INPUT DATA:

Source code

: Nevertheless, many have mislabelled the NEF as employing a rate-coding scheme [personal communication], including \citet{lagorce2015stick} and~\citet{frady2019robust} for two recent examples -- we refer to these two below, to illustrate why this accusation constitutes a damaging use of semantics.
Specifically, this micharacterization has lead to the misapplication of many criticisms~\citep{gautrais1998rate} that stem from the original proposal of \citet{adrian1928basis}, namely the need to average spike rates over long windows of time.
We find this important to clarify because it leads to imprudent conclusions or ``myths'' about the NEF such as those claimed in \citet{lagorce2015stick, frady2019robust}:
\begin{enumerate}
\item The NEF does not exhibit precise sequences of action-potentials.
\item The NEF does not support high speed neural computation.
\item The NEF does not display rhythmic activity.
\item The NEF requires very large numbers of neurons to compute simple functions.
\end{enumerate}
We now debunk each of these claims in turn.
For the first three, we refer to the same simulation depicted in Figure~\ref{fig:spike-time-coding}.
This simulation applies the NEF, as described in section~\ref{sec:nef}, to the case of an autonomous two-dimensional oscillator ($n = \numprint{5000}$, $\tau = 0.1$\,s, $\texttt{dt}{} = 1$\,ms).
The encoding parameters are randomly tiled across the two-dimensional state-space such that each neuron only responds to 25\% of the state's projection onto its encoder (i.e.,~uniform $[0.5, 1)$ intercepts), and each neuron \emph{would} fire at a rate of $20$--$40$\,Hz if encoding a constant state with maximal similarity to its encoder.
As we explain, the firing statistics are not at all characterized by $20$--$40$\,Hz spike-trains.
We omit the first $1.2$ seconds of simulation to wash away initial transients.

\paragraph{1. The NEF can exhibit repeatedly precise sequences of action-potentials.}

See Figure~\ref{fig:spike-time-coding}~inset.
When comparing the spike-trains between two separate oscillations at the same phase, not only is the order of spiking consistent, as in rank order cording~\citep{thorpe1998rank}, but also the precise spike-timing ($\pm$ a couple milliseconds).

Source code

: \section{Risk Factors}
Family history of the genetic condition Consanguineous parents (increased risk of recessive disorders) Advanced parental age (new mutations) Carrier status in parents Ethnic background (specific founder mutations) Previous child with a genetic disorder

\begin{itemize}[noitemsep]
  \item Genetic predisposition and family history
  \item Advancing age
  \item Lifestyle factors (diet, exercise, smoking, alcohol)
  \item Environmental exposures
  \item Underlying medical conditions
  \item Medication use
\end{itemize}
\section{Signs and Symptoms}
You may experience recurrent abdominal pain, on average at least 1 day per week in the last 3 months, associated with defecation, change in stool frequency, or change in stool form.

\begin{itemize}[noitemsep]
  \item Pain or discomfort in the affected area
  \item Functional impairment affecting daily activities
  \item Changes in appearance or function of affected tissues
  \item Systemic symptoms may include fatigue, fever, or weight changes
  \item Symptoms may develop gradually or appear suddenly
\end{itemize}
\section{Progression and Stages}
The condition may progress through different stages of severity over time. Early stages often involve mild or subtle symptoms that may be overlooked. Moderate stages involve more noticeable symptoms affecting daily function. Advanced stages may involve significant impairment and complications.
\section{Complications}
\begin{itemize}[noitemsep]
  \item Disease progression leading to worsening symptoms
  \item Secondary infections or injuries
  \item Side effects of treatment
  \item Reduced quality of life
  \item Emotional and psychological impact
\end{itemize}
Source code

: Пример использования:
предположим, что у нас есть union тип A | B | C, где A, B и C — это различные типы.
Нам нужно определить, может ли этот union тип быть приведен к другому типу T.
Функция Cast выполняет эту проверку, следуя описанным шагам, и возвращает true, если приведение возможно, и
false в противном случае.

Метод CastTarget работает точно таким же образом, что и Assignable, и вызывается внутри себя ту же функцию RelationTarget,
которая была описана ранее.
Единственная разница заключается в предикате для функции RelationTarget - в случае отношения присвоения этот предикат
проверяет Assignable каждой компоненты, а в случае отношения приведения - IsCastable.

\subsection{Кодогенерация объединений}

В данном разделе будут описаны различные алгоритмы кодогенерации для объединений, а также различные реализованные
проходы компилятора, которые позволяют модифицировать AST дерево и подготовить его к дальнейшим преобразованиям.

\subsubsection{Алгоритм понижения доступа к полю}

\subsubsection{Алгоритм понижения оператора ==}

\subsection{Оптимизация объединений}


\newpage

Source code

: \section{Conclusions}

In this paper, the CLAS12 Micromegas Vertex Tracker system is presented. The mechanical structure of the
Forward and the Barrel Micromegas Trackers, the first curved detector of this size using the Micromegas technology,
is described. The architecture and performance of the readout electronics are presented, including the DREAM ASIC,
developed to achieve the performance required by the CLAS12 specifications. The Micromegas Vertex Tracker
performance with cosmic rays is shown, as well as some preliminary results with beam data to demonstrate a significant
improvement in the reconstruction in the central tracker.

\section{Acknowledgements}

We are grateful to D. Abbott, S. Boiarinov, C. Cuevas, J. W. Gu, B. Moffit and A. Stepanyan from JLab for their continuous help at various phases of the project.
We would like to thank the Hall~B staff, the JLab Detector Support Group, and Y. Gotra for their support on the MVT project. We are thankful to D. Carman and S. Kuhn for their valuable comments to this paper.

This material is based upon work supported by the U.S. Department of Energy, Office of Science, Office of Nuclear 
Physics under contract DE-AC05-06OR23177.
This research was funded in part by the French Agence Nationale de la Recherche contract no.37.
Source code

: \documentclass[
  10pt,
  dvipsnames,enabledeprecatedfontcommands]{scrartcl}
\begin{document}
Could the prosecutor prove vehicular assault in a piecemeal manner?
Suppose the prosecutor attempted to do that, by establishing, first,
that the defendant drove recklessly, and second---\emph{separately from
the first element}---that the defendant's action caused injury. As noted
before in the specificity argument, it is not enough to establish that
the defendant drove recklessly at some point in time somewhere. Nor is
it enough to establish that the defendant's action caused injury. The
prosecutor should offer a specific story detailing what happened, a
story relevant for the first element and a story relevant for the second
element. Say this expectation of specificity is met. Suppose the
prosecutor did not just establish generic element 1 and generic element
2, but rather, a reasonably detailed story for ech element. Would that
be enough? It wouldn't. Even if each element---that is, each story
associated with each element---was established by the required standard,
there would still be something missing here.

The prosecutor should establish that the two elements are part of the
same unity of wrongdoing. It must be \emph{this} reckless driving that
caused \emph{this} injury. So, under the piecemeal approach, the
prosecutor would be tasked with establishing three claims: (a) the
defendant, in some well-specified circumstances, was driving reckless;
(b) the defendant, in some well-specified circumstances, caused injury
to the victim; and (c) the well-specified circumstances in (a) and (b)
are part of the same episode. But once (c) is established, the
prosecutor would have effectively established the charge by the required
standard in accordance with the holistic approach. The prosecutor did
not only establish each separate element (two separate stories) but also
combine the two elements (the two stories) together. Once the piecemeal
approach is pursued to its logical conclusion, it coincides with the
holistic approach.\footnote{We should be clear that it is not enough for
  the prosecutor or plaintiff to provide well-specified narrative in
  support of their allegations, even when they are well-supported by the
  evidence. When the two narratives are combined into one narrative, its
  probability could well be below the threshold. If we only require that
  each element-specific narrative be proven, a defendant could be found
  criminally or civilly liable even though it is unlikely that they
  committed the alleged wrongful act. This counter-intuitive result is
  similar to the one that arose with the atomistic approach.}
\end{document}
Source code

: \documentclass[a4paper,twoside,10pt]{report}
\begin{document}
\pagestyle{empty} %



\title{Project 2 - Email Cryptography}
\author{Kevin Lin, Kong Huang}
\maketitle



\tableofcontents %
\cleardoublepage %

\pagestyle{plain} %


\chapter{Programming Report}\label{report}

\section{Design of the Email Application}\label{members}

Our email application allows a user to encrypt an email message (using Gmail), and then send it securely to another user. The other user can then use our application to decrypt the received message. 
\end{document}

PROBLEM:
What are the lines above, starting at the one with "not enough for" and ending at the one with "evidence. When the"? Give them again exactly, and only them.

RESULT OF THIS EXERCISE:
holistic approach.\footnote{We should be clear that it is not enough for
  the prosecutor or plaintiff to provide well-specified narrative in
  support of their allegations, even when they are well-supported by the
  evidence. When the two narratives are combined into one narrative, its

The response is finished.